From the entries that follow, extract each line holding the string "repository".

• _Source data_
════════════════
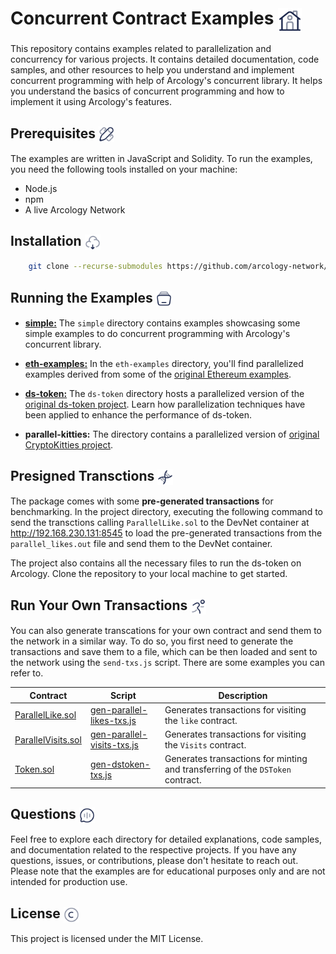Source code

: <h1> Concurrent Contract Examples  <img align="center" height="38" src="./img/home.svg">  </h1>

This repository contains examples related to parallelization and concurrency for various projects. It contains detailed documentation, code samples, and other resources to help you understand and implement concurrent programming with help of Arcology's concurrent library. It helps you understand the basics of concurrent programming and how to implement it using Arcology's features.

<h2> Prerequisites  <img align="center" height="25" src="./img/ruler.svg">  </h2>
The examples are written in JavaScript and Solidity. To run the examples, you need the following tools installed on your machine:

- Node.js
- npm
- A live Arcology Network
<!-- - An Arcology [DevNet docker container](https://github.com/arcology-network/devnet) running to test the examples. -->

<h2> Installation <img align="center" height="25" src="./img/cloud.svg">  </h2>

```bash 
    git clone --recurse-submodules https://github.com/arcology-network/examples.git
```

<h2> Running the Examples  <img align="center" height="25" src="./img/library.svg">  </h2>

- [**simple:**](./simple/README.md) The `simple` directory contains examples showcasing some simple examples to do concurrent programming with Arcology's concurrent library. 

- [**eth-examples:**](./eth-examples/README.md) In the `eth-examples` directory, you'll find parallelized examples derived from some of the [original Ethereum examples](https://docs.soliditylang.org/en/v0.8.24/solidity-by-example.html). 

- [**ds-token:**](./ds-token/README.md) The `ds-token` directory hosts a parallelized version of the [original ds-token project](https://github.com/dapphub/ds-token). Learn how parallelization techniques have been applied to enhance the performance of ds-token.
  
- **parallel-kitties:** The directory contains a parallelized version of [original CryptoKitties project](https://github.com/dapperlabs/cryptokitties-bounty).


<h2> Presigned Transctions <img align="center" height="25" src="./img/dna.svg">  </h2>

The package comes with some **pre-generated transactions** for benchmarking. In the project directory, executing the following command to send the transctions calling `ParallelLike.sol` to the DevNet container at http://192.168.230.131:8545 to load the pre-generated transactions from the `parallel_likes.out` file and send them to the DevNet container.

The project also contains all the necessary files to run the ds-token on Arcology. Clone the repository to your local machine to get started.

<h2> Run Your Own Transactions <img align="center" height="25" src="./img/running.svg">  </h2>

You can also generate transcations for your own contract and send them to the network in a similar way. To do so, you first need to generate the transactions and save them to a file, which can be then loaded and sent to the network using the `send-txs.js` script. There are some examples you can refer to. 

| Contract              | Script                         | Description                                                                                                                                                          |
|-----------------------|--------------------------------|-----------------------------------------------------------------------------------------------------------------------------------------------------------------|
| [ParallelLike.sol](https://github.com/arcology-network/examples/simple/contracts/ParallelLike.sol)      | [gen-parallel-likes-txs.js](https://github.com/arcology-network/examples/simple/benchmark/gen-parallel-likes-txs.sol)      | Generates transactions for visiting the `like` contract.                     |
| [ParallelVisits.sol](https://github.com/arcology-network/examples/simple/contracts/ParallelVisits.sol)  | [gen-parallel-visits-txs.js](https://github.com/arcology-network/examples/simple/benchmark/gen-parallel-visits-txs.sol)    | Generates transactions for visiting the `Visits` contract.                   |
| [Token.sol](https://github.com/arcology-network/examples/ds-token/contracts/Token.sol)                  | [gen-dstoken-txs.js](https://github.com/arcology-network/examples/ds-token/benchmark/gen-dstoken-txs.sol)              | Generates transactions for minting and transferring of the `DSToken` contract.     |


<h2> Questions <img align="center" height="25" src="./img/chat.svg">  </h2>

Feel free to explore each directory for detailed explanations, code samples, and documentation related to the respective projects. If you have any questions, issues, or contributions, please don't hesitate to reach out. Please note that the examples are for educational purposes only and are not intended for production use. 

<h2> License  <img align="center" height="25" src="./img/copyright.svg">  </h2>
This project is licensed under the MIT License.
════════════════
• _Answer below_
This repository contains examples related to parallelization and concurrency for various projects. It contains detailed documentation, code samples, and other resources to help you understand and implement concurrent programming with help of Arcology's concurrent library. It helps you understand the basics of concurrent programming and how to implement it using Arcology's features.
The project also contains all the necessary files to run the ds-token on Arcology. Clone the repository to your local machine to get started.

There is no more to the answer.